Meet Carter - our Kid of the Month

             On October 25, 2007 the Nelson’s welcomed twins Carter and Hunter Nelson to the family at 8:55 a.m., 11 weeks early. Carter weighed in at 2 pounds 13 ounces and Hunter weighed in at 2 pounds 15 ounces.  They were born early due to a phenomenon called twin-to-twin transfusion, where one twin gives the other twin all the blood and doesn’t get any back.  Carter was the donor in their case, while Hunter was the recipient. It was also determined that Carter suffered from Stage 3 and Stage 4 brain bleeds which could potentially cause Cerebral Palsy.  Only time would tell though what the damage would do to his body. 

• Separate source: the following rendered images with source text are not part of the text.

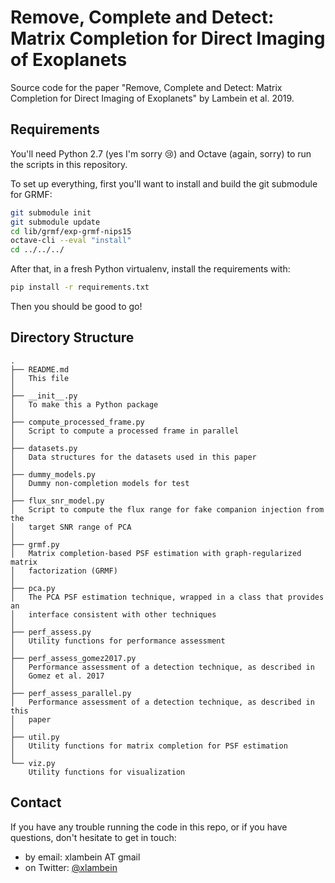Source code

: 
# Remove, Complete and Detect: Matrix Completion for Direct Imaging of Exoplanets

Source code for the paper "Remove, Complete and Detect: Matrix Completion for
Direct Imaging of Exoplanets" by Lambein et al. 2019.


## Requirements

You'll need Python 2.7 (yes I'm sorry 😢) and Octave (again, sorry) to run the scripts in this repository.

To set up everything, first you'll want to install and build the git submodule
for GRMF:

```bash
git submodule init
git submodule update
cd lib/grmf/exp-grmf-nips15
octave-cli --eval "install"
cd ../../../
```

After that, in a fresh Python virtualenv, install the requirements with:

```bash
pip install -r requirements.txt
```

Then you should be good to go!


## Directory Structure

	.
	├── README.md
	│	This file
	│	
	├── __init__.py
	│	To make this a Python package
	│	
	├── compute_processed_frame.py
	│	Script to compute a processed frame in parallel
	│	
	├── datasets.py
	│	Data structures for the datasets used in this paper
	│	
	├── dummy_models.py
	│	Dummy non-completion models for test
	│	
	├── flux_snr_model.py
	│	Script to compute the flux range for fake companion injection from the
	│	target SNR range of PCA
	│	
	├── grmf.py
	│	Matrix completion-based PSF estimation with graph-regularized matrix
	│	factorization (GRMF)
	│	
	├── pca.py
	│	The PCA PSF estimation technique, wrapped in a class that provides an
	│	interface consistent with other techniques
	│	
	├── perf_assess.py
	│	Utility functions for performance assessment
	│	
	├── perf_assess_gomez2017.py
	│	Performance assessment of a detection technique, as described in
	│	Gomez et al. 2017
	│	
	├── perf_assess_parallel.py
	│	Performance assessment of a detection technique, as described in this
	│	paper
	│	
	├── util.py
	│	Utility functions for matrix completion for PSF estimation
	│	
	└── viz.py
		Utility functions for visualization


## Contact

If you have any trouble running the code in this repo, or if you have
questions, don't hesitate to get in touch:

- by email: xlambein AT gmail
- on Twitter: [@xlambein](http://twitter.com/xlambein)

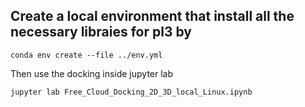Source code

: ## Create a local environment that install all the necessary libraies for pl3 by
```
conda env create --file ../env.yml
```

Then use the docking inside jupyter lab

```
jupyter lab Free_Cloud_Docking_2D_3D_local_Linux.ipynb

```
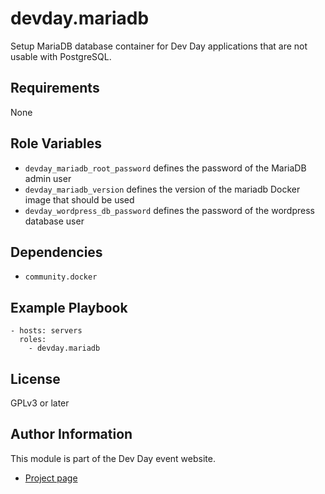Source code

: devday.mariadb
==============

Setup MariaDB database container for Dev Day applications that are not usable with PostgreSQL.

Requirements
------------

None

Role Variables
--------------

- `devday_mariadb_root_password` defines the password of the MariaDB admin user
- `devday_mariadb_version` defines the version of the mariadb Docker image that should be used
- `devday_wordpress_db_password` defines the password of the wordpress database user

Dependencies
------------

- `community.docker`

Example Playbook
----------------

```
- hosts: servers
  roles:
    - devday.mariadb
```

License
-------

GPLv3 or later

Author Information
------------------

This module is part of the Dev Day event website.

- [Project page](https://github.com/devdaydresden/devday_ansible)
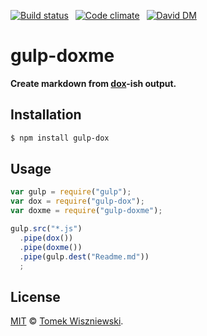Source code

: [![Build status](https://img.shields.io/travis/tomekwi/gulp-doxme/master.svg?style=flat-square)](https://travis-ci.org/tomekwi/gulp-doxme)
 [![Code climate](https://img.shields.io/codeclimate/github/tomekwi/gulp-doxme.svg?style=flat-square)](https://codeclimate.com/github/tomekwi/gulp-doxme)
 [![David DM](https://img.shields.io/david/tomekwi/gulp-doxme.svg?style=flat-square)](http://david-dm.org/tomekwi/gulp-doxme)




gulp-doxme
==========

**Create markdown from [dox][]-ish output.**

[dox]: https://github.com/tj/dox




Installation
------------

```sh
$ npm install gulp-dox
```




Usage
-----

```js
var gulp = require("gulp");
var dox = require("gulp-dox");
var doxme = require("gulp-doxme");

gulp.src("*.js")
  .pipe(dox())
  .pipe(doxme())
  .pipe(gulp.dest("Readme.md"))
  ;
```




License
-------

[MIT][] © [Tomek Wiszniewski][].

[MIT]: ./License.md
[Tomek Wiszniewski]: https://github.com/tomekwi
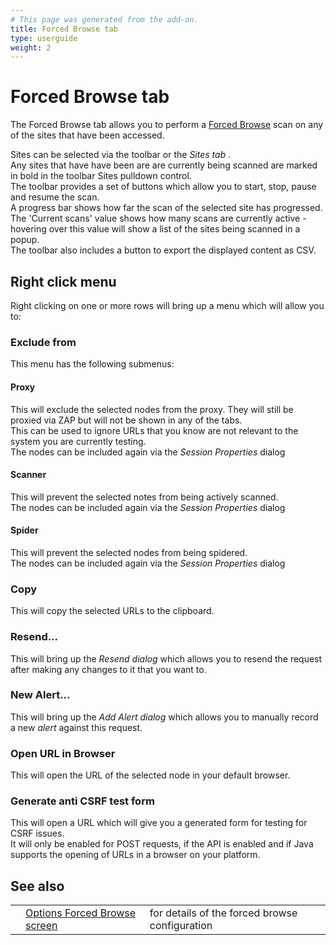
 ```yaml
---
# This page was generated from the add-on.
title: Forced Browse tab
type: userguide
weight: 2
---
```


# Forced Browse tab

The Forced Browse tab allows you to perform a [Forced Browse](/docs/desktop/addons/forced-browse/) scan on any of the sites that have been accessed.   

Sites can be selected via the toolbar or the *Sites tab* .   
Any sites that have have been are are currently being scanned are marked in bold in the toolbar Sites pulldown control.   
The toolbar provides a set of buttons which allow you to start, stop, pause and resume the scan.   
A progress bar shows how far the scan of the selected site has progressed.   
The 'Current scans' value shows how many scans are currently active - hovering over this value will show a list of the sites being scanned in a popup.   
The toolbar also includes a button to export the displayed content as CSV.

## Right click menu

Right clicking on one or more rows will bring up a menu which will allow you to:

### Exclude from

This menu has the following submenus:

#### Proxy

This will exclude the selected nodes from the proxy. They will still be proxied via ZAP but will not be shown in any of the tabs.   
This can be used to ignore URLs that you know are not relevant to the system you are currently testing.   
The nodes can be included again via the *Session Properties* dialog

#### Scanner

This will prevent the selected notes from being actively scanned.   
The nodes can be included again via the *Session Properties* dialog

#### Spider

This will prevent the selected nodes from being spidered.   
The nodes can be included again via the *Session Properties* dialog

### Copy

This will copy the selected URLs to the clipboard.

### Resend...

This will bring up the *Resend dialog* which allows you to resend the request after making any changes to it that you want to.

### New Alert...

This will bring up the *Add Alert dialog* which allows you to manually record a new *alert* against this request.

### Open URL in Browser

This will open the URL of the selected node in your default browser.

### Generate anti CSRF test form

This will open a URL which will give you a generated form for testing for CSRF issues.   
It will only be enabled for POST requests, if the API is enabled and if Java supports the opening of URLs in a browser on your platform.

## See also

|   |                                                                             |                                                |
|---|-----------------------------------------------------------------------------|------------------------------------------------|
|   | [Options Forced Browse screen](/docs/desktop/addons/forced-browse/options/) | for details of the forced browse configuration |
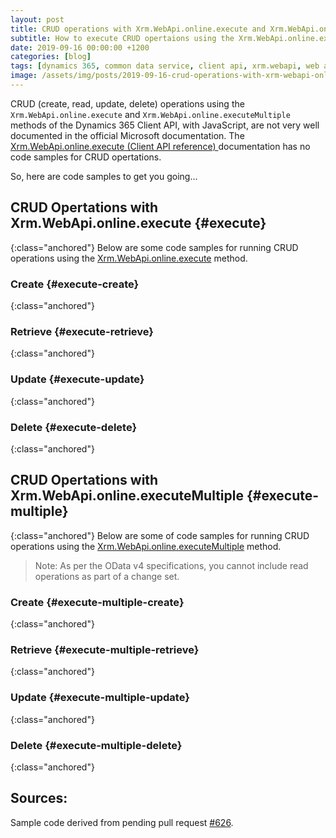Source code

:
 ```yaml
---
layout: post
title: CRUD operations with Xrm.WebApi.online.execute and Xrm.WebApi.online.executeMultiple
subtitle: How to execute CRUD opertaions using the Xrm.WebApi.online.execute and Xrm.WebApi.online.executeMultiple methods with JavaScript.
date: 2019-09-16 00:00:00 +1200
categories: [blog]
tags: [dynamics 365, common data service, client api, xrm.webapi, web api]
image: /assets/img/posts/2019-09-16-crud-operations-with-xrm-webapi-online-execute-and-executemultiple/image.png
---
```


CRUD (create, read, update, delete) operations using the `Xrm.WebApi.online.execute` and `Xrm.WebApi.online.executeMultiple` methods of the Dynamics 365 Client API, with JavaScript, are not very well documented in the official Microsoft documentation. The [Xrm.WebApi.online.execute (Client API reference)
](https://docs.microsoft.com/en-us/powerapps/developer/model-driven-apps/clientapi/reference/xrm-webapi/online/execute) documentation has no code samples for CRUD opertations.

So, here are code samples to get you going...

## CRUD Opertations with Xrm.WebApi.online.execute {#execute}
{:class="anchored"}
Below are some code samples for running CRUD operations using the [Xrm.WebApi.online.execute](https://docs.microsoft.com/en-us/powerapps/developer/model-driven-apps/clientapi/reference/xrm-webapi/online/execute) method.

### Create {#execute-create}
{:class="anchored"}
<script src="https://gist.github.com/ryanmichaeljames/8bd4dd65ec7d481b46c8ae2c3657dd53.js"></script>

### Retrieve {#execute-retrieve}
{:class="anchored"}
<script src="https://gist.github.com/ryanmichaeljames/80571d2384f33e81b8847a80f08a7071.js"></script>

### Update {#execute-update}
{:class="anchored"}
<script src="https://gist.github.com/ryanmichaeljames/3a7f2e2a5276d377a18cc2663d096649.js"></script>

### Delete {#execute-delete}
{:class="anchored"}
<script src="https://gist.github.com/ryanmichaeljames/a9cba1986e839967f8ff2ffc1f1f97a9.js"></script>


## CRUD Opertations with Xrm.WebApi.online.executeMultiple {#execute-multiple}
{:class="anchored"}
Below are some of code samples for running CRUD operations using the [Xrm.WebApi.online.executeMultiple](https://docs.microsoft.com/en-us/powerapps/developer/model-driven-apps/clientapi/reference/xrm-webapi/online/executemultiple) method.
> Note: As per the OData v4 specifications, you cannot include read operations as part of a change set. 

### Create {#execute-multiple-create}
{:class="anchored"}
<script src="https://gist.github.com/ryanmichaeljames/4c9f87dc4296cea817048df5a1aa62a4.js"></script>

### Retrieve {#execute-multiple-retrieve}
{:class="anchored"}
<script src="https://gist.github.com/ryanmichaeljames/29b0665c370f0a9e849791fdf84c41cc.js"></script>

### Update {#execute-multiple-update}
{:class="anchored"}
<script src="https://gist.github.com/ryanmichaeljames/6866f8a2c077306b487962757edf74d1.js"></script>

### Delete {#execute-multiple-delete}
{:class="anchored"}
<script src="https://gist.github.com/ryanmichaeljames/81ae711d5bd2bd6b812cc68c070299b8.js"></script>

## Sources:
Sample code derived from pending pull request [#626](https://github.com/MicrosoftDocs/powerapps-docs/pull/626).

Carter was born at Dixie Regional Medical Center in St. George, Utah and spent 5 days there before it was apparent that he would need more serious medical intervention.  On November 1, 2007 Carter was life flighted to Primary Children’s Medical Center where it was discovered he needed immediate life saving bowel surgery.  Over the course of the next 7 weeks Carter would stay at Primary’s to grow. During those 7 weeks while at Primary Children’s he would undergo many tests to make sure he was doing ok.  It was discovered that he had holes in his brain from the brain bleeds at birth for being so early which could possibly cause Cerebral Palsy.  Both boys came home from the NICU on December 24, 2007. It was the best Christmas present ever. 

Starting February 2008 through September 2008 Carter had several surgeries trying to give him the best little body he could have to live the fullest life.  One of the surgeries Carter underwent that year was Cranial surgery. He had a pointy forehead and it needed to be corrected.  When the doctor got inside they didn’t like the way the actual skull was formed so instead of just fixing his forehead they actually cut into the skull and flipped it 180 degrees and then put the plates in. As parents we often joke that the back of his head is now the front, you can still kind of feel where the point was. Up until August of 2014 he had not had to have any further surgeries. He recently just recovered from a hip reconstruction, femur reduction, adductor release surgery, and 6 weeks in a body cast.

He turned 7 on October 25, 2014.  Carter does have Spastic Quad Cerebral Palsy but is a very happy and social boy. He loves to EAT all types of food, loves people, the school Bus, books, computers, his iPad, TV, music, School, church, playing with his brothers, and being tickled. Carter is the light of our family. His smile and hello’s melt our hearts every time we walk into a room where he is at.